Sarah Polley gets personal with her new movie, “Stories We Tell”.

By: Matthew Spector   May 24, 2013

Written and directed by Oscar nominee Sarah Polley, Stories We Tell is a new documentary that offers a fresh take on the genre. Polley focuses the camera on her own family and friends, interviewing them about memories of her deceased mother. Contradicting stories by the subjects reveals long lost secrets and shows the power of perspective when it comes to the art of storytelling.  Polley spoke candidly about how she saw her role as the filmmaker.

“I saw my role in the film as the investigator and to be with the audience discovering this and trying to capture it and construct it out of everybody else’s versions.  There isn’t a ‘voice of God’ voice-over that talks about my feelings and impressions, if that’s all confessional, mostly because it felt like, while maybe other people found it interesting, it felt besides the point of what I was trying to achieve.  So my role in the film really is, you see me constructing the film and putting together the story.  I didn’t want to leave that out because it would feel false, too, since the film is about storytelling, to leave out the very subjective process of putting together this film.”

A movie with a story as personal as this, Polley hopes viewers will see a bit of their own family while watching hers on screen. The real reward for the filmmaker is when the audience recalls their own experiences, and a connection is made.

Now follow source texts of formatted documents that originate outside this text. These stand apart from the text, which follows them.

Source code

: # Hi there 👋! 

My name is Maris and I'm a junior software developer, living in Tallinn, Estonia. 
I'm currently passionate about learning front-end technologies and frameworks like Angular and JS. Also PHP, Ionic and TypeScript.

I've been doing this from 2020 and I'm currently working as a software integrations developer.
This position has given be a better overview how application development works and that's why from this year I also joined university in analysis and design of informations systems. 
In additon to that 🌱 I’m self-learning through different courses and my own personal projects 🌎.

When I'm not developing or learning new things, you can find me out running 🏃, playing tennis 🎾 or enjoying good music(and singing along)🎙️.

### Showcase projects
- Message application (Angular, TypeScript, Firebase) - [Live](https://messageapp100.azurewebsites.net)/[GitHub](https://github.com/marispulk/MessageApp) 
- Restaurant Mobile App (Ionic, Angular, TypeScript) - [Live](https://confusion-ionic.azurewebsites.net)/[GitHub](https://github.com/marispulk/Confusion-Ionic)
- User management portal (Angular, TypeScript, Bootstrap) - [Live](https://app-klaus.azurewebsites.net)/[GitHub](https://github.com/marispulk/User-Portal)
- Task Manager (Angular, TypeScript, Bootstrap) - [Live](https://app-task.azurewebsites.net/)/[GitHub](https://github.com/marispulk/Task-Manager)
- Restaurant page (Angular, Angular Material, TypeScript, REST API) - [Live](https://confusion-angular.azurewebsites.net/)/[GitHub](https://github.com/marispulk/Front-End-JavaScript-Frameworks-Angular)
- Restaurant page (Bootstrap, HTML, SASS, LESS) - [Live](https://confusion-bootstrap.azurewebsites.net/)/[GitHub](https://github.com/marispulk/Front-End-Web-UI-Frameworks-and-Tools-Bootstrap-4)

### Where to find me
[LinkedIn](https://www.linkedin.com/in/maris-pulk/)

 “That’s been the richest part of the whole experience of making the film, to be honest, is to hear other peoples’ family stories because I find them fascinating and I’m thrilled that people come out thinking about their own families instead of mine.  For me, usually the process of releasing a film, even if you’re talking to really smart journalists, you find yourself repeating yourself and you often find yourself [spending] half-an-hour or ten minutes with a really interesting person and you find out nothing about them, and you walk away feeling hollow and empty and like a bad person.  So it’s been great that people have felt like they can talk about their own lives instead of just mine.”